If a thread gets a lot of cache misses, the other threads can continue taking advantage of the unused computing resources, which may lead to faster overall execution, as these resources would have been idle if only a single thread were executed. Also, if a thread cannot use all the computing resources of the CPU (because instructions depend on each other's result), running another thread may prevent those resources from becoming idle.
Multiple threads can interfere with each other when sharing hardware resources such as caches or translation lookaside buffers (TLBs). As a result, execution times of a single thread are not improved and can be degraded, even when only one thread is executing, due to lower frequencies or additional pipeline stages that are necessary to accommodate thread-switching hardware.
Overall efficiency varies; Intel claims up to 30% improvement with its Hyper-Threading Technology, while a synthetic program just performing a loop of non-optimized dependent floating-point operations actually gains a 100% speed improvement when run in parallel.
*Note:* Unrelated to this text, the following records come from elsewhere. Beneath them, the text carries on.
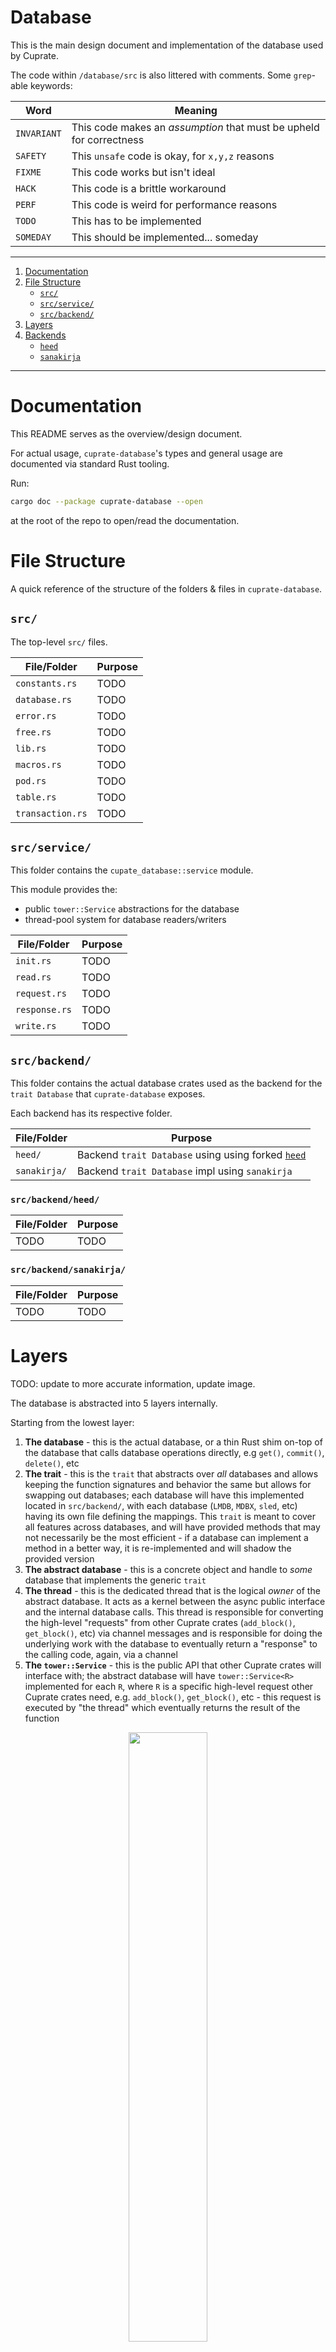 # Database
This is the main design document and implementation of the database used by Cuprate.

The code within `/database/src` is also littered with comments. Some `grep`-able keywords:

| Word        | Meaning |
|-------------|---------|
| `INVARIANT` | This code makes an _assumption_ that must be upheld for correctness
| `SAFETY`    | This `unsafe` code is okay, for `x,y,z` reasons
| `FIXME`     | This code works but isn't ideal
| `HACK`      | This code is a brittle workaround
| `PERF`      | This code is weird for performance reasons
| `TODO`      | This has to be implemented
| `SOMEDAY`   | This should be implemented... someday

---

1. [Documentation](#documentation)
2. [File Structure](#file-structure)
    - [`src/`](#src)
    - [`src/service/`](#src-service)
    - [`src/backend/`](#src-backend)
3. [Layers](#layers)
4. [Backends](#backends)
    - [`heed`](#heed)
    - [`sanakirja`](#sanakirja)

---

# Documentation
This README serves as the overview/design document.

For actual usage, `cuprate-database`'s types and general usage are documented via standard Rust tooling.

Run:
```bash
cargo doc --package cuprate-database --open
```
at the root of the repo to open/read the documentation.

# File Structure
A quick reference of the structure of the folders & files in `cuprate-database`.

## `src/`
The top-level `src/` files.

| File/Folder      | Purpose |
|------------------|---------|
| `constants.rs`   | TODO
| `database.rs`    | TODO
| `error.rs`       | TODO
| `free.rs`        | TODO
| `lib.rs`         | TODO
| `macros.rs`      | TODO
| `pod.rs`         | TODO
| `table.rs`       | TODO
| `transaction.rs` | TODO

## `src/service/`
This folder contains the `cupate_database::service` module.

This module provides the:
- public `tower::Service` abstractions for the database
- thread-pool system for database readers/writers

| File/Folder    | Purpose |
|----------------|---------|
| `init.rs`      | TODO
| `read.rs`      | TODO
| `request.rs`   | TODO
| `response.rs`  | TODO
| `write.rs`     | TODO

## `src/backend/`
This folder contains the actual database crates used as the backend for the `trait Database` that `cuprate-database` exposes.

Each backend has its respective folder.

| File/Folder  | Purpose |
|--------------|---------|
| `heed/`      | Backend `trait Database` using using forked [`heed`](https://github.com/Cuprate/heed)
| `sanakirja/` | Backend `trait Database` impl using `sanakirja`

### `src/backend/heed/`
| File/Folder  | Purpose |
|--------------|---------|
| TODO         | TODO

### `src/backend/sanakirja/`
| File/Folder  | Purpose |
|--------------|---------|
| TODO         | TODO

# Layers
TODO: update to more accurate information, update image.

The database is abstracted into 5 layers internally.

Starting from the lowest layer:
1. **The database** - this is the actual database, or a thin Rust shim on-top of the database that calls database operations directly, e.g `get()`, `commit()`, `delete()`, etc
2. **The trait** - this is the `trait` that abstracts over _all_ databases and allows keeping the function signatures and behavior the same but allows for swapping out databases; each database will have this implemented located in `src/backend/`, with each database (`LMDB`, `MDBX`, `sled`, etc) having its own file defining the mappings. This `trait` is meant to cover all features across databases, and will have provided methods that may not necessarily be the most efficient - if a database can implement a method in a better way, it is re-implemented and will shadow the provided version
3. **The abstract database** - this is a concrete object and handle to _some_ database that implements the generic `trait`
4. **The thread** - this is the dedicated thread that is the logical _owner_ of the abstract database. It acts as a kernel between the async public interface and the internal database calls. This thread is responsible for converting the high-level "requests" from other Cuprate crates (`add_block()`, `get_block()`, etc) via channel messages and is responsible for doing the underlying work with the database to eventually return a "response" to the calling code, again, via a channel
5. **The `tower::Service`** - this is the public API that other Cuprate crates will interface with; the abstract database will have `tower::Service<R>` implemented for each `R`, where `R` is a specific high-level request other Cuprate crates need, e.g. `add_block()`,  `get_block()`, etc - this request is executed by "the thread" which eventually returns the result of the function

<div align="center">
    <img src="https://github.com/hinto-janai/cuprate/assets/101352116/b7d7cbe3-ce55-44ea-92cc-ecde10cf519a" width="50%"/>
</div>

# Backends
`cuprate-database`'s `trait Database` abstracts over various actual databases.

Each database's implementation is located in its respective file in `src/backend/${DATABASE_NAME}.rs`.

## `heed`
The default database used is a modified fork of [`heed`](https://github.com/meilisearch/heed), located at [`Cuprate/heed`](https://github.com/Cuprate/heed).

To generate documentation of the fork for local use:
```bash
git clone --recursive https://github.com/Cuprate/heed
cargo doc
```
`LMDB` should not need to be installed as `heed` has a build script that pulls it in automatically.

## `sanakirja`
TODO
On the other hand, hand-tuned assembly language programs using MMX or AltiVec extensions and performing data prefetches (as a good video encoder might) do not suffer from cache misses or idle computing resources. Such programs therefore do not benefit from hardware multithreading and can indeed see degraded performance due to contention for shared resources.
From the software standpoint, hardware support for multithreading is more visible to software, requiring more changes to both application programs and operating systems than multiprocessing. Hardware techniques used to support multithreading often parallel the software techniques used for computer multitasking. Thread scheduling is also a major problem in multithreading.
Merging data from two processes can often incur significantly higher costs compared to processing the same data on a single thread, potentially by two or more orders of magnitude due to overheads such as inter-process communication and synchronization.